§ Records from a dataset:
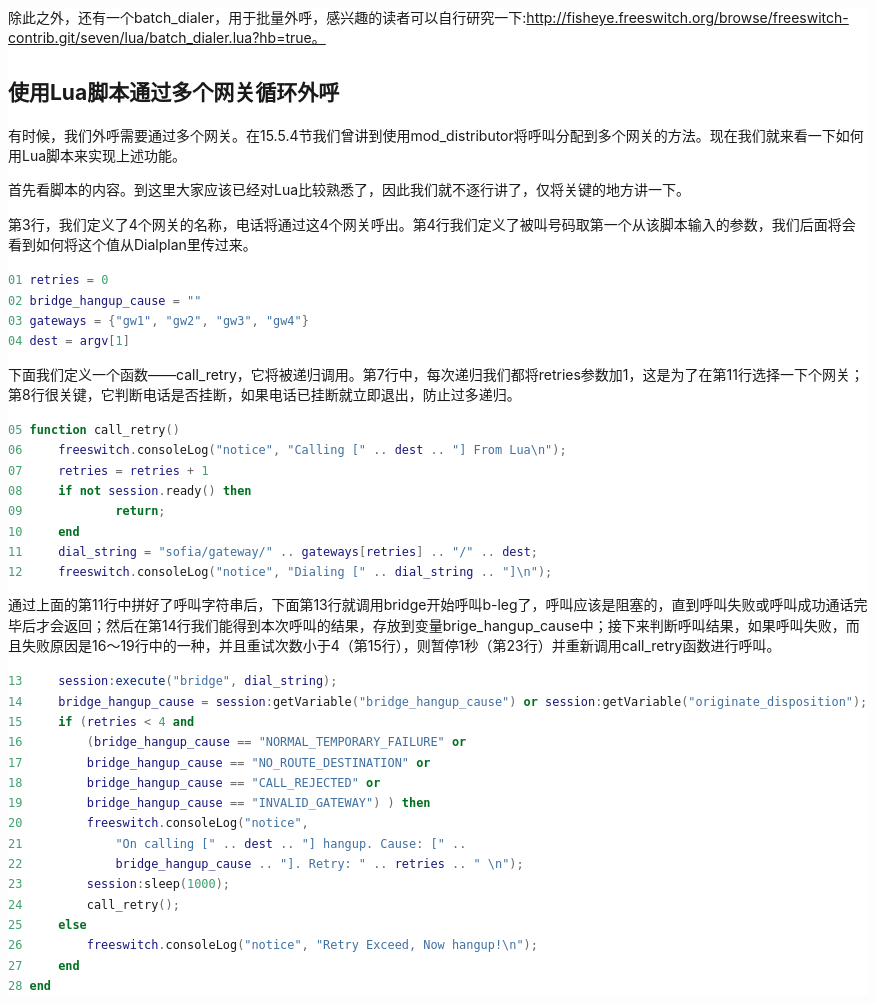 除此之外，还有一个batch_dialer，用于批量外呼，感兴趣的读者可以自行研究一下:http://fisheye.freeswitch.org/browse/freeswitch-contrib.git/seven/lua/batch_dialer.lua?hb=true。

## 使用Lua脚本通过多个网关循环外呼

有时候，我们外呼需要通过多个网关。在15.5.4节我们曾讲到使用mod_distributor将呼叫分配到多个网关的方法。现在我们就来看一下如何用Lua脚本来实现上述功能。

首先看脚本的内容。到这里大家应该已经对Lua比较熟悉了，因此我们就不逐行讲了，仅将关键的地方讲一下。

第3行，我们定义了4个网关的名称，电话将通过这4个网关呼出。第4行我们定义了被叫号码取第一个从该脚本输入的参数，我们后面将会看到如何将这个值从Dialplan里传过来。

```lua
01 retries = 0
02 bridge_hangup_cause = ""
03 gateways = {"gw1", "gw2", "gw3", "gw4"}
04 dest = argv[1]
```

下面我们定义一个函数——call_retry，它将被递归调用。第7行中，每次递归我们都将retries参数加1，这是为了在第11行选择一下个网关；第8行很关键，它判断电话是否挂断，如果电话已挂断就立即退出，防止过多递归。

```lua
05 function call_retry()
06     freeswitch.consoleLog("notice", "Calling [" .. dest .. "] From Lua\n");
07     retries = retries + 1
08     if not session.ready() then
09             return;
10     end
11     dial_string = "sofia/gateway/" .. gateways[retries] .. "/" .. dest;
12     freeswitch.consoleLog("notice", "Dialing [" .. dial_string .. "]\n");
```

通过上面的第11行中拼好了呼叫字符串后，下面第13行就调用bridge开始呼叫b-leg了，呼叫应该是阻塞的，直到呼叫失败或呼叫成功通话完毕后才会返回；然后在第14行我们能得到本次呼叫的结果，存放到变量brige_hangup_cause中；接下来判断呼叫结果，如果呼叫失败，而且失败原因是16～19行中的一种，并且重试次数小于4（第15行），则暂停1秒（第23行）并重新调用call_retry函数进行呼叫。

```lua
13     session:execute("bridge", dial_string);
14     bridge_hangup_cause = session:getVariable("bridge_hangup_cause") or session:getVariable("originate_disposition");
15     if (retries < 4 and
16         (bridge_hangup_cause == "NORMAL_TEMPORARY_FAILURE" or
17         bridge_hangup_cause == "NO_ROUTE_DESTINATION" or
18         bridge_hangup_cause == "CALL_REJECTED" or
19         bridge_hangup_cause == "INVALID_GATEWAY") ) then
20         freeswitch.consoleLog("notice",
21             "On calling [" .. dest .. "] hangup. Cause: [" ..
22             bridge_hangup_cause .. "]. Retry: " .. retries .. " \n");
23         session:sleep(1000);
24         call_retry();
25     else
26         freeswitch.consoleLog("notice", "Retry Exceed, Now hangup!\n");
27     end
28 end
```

...

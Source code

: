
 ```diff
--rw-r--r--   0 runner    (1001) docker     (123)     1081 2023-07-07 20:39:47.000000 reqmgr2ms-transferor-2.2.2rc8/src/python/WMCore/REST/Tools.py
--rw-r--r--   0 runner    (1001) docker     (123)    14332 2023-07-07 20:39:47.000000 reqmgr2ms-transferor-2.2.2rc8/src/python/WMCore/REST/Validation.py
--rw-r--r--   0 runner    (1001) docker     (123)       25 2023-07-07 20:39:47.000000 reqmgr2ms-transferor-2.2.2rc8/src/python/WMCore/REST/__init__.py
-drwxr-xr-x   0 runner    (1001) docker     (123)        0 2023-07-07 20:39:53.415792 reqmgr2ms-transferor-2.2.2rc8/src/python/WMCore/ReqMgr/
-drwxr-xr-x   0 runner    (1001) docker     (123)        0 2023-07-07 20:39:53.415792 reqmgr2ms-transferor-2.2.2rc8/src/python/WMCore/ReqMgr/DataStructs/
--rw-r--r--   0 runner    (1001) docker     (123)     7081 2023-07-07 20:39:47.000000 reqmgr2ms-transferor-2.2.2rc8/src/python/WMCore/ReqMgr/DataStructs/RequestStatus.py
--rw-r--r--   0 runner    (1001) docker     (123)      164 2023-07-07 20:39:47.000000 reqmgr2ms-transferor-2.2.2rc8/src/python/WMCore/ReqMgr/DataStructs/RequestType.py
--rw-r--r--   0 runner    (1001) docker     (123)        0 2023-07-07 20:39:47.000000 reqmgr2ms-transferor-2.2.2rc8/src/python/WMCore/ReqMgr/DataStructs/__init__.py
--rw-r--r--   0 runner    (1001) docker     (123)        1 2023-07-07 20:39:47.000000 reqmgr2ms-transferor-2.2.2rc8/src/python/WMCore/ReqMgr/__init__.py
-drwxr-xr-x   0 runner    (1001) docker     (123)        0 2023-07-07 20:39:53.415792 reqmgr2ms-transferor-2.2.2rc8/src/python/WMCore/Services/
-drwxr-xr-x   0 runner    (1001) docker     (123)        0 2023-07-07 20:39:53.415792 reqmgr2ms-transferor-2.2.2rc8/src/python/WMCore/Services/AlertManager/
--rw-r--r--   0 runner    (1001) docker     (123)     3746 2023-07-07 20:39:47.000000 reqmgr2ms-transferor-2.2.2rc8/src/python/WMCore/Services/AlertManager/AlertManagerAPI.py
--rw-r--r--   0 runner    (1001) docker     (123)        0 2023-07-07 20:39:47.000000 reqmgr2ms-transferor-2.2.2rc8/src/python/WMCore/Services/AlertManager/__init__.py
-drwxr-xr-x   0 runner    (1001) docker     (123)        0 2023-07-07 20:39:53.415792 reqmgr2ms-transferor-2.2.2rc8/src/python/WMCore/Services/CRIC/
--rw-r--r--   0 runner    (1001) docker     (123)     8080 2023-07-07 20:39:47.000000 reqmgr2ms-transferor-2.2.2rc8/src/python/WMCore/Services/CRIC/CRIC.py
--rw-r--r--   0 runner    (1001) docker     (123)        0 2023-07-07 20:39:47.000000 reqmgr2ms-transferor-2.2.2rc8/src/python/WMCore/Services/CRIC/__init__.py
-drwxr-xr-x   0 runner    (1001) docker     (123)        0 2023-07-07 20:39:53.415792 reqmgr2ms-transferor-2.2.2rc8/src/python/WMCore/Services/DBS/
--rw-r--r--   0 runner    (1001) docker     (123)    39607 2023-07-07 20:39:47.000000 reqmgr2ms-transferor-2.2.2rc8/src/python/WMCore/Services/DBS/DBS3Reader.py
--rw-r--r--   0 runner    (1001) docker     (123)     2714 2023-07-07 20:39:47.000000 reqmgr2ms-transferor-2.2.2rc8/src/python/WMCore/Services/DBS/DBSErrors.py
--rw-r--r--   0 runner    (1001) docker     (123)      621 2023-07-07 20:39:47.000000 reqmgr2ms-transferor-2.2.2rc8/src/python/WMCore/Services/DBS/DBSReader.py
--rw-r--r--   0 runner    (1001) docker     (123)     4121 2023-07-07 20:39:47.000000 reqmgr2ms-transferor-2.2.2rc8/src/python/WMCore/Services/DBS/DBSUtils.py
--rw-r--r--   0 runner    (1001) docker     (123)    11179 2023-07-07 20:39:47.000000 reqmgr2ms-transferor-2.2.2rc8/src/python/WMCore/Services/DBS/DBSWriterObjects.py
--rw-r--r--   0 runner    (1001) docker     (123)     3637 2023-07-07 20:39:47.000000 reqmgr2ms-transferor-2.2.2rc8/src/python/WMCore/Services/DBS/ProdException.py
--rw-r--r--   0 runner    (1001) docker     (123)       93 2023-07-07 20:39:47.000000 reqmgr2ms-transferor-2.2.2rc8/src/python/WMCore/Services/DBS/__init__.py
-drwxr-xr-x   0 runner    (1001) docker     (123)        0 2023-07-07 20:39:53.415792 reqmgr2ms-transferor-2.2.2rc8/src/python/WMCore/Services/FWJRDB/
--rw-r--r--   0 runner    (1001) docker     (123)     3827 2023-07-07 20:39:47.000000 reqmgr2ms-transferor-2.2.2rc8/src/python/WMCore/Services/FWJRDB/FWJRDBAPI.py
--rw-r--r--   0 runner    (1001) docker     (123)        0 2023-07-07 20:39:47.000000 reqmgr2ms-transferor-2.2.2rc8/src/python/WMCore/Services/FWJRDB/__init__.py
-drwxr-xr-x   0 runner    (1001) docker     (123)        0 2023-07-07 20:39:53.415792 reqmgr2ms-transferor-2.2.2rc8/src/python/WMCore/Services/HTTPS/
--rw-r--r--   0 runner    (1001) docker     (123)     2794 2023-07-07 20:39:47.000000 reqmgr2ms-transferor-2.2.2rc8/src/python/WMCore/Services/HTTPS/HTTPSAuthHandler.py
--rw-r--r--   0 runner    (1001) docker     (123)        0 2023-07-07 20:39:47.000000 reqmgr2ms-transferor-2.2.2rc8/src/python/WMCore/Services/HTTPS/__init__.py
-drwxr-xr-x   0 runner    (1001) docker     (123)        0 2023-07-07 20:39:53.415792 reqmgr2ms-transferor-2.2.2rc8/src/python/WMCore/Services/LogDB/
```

==

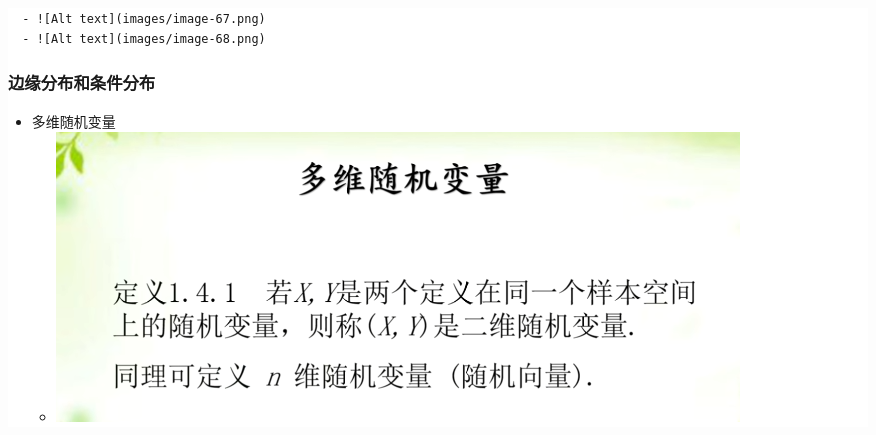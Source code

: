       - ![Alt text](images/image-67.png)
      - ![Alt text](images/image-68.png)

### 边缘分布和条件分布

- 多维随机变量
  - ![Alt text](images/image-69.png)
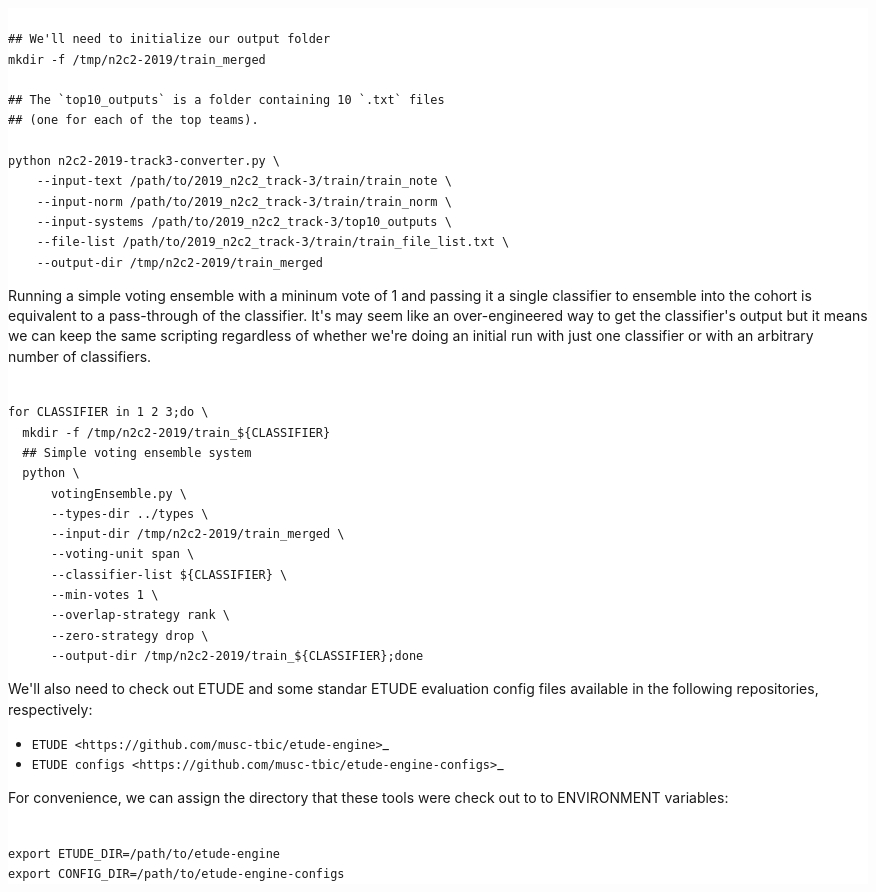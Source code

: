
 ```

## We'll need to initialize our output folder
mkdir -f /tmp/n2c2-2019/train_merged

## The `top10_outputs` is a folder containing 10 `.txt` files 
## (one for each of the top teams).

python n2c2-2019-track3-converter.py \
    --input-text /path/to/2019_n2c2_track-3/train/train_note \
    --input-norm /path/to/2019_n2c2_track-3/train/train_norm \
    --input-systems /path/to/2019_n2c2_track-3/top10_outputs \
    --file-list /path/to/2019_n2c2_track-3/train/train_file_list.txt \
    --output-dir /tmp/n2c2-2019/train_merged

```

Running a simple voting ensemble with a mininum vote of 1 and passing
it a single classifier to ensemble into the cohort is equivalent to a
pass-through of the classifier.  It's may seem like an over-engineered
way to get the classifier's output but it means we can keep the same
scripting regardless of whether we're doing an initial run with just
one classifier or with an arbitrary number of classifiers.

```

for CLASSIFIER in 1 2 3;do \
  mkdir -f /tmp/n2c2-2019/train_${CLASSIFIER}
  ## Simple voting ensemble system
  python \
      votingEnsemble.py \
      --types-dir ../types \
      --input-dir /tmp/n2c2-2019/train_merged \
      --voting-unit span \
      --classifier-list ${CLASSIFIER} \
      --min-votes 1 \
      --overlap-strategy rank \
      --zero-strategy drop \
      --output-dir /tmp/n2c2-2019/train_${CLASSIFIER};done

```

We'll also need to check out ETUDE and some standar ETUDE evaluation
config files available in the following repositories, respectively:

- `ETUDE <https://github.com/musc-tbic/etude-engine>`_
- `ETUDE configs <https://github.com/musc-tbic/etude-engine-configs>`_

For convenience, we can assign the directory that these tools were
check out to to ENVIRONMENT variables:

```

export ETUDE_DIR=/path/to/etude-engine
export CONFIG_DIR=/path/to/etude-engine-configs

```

§ EXERCISE OBJECTIVE:
Where a line in the records above contains the string "configs", copy that line.

§ REPLY:
- `ETUDE configs <https://github.com/musc-tbic/etude-engine-configs>`_
export CONFIG_DIR=/path/to/etude-engine-configs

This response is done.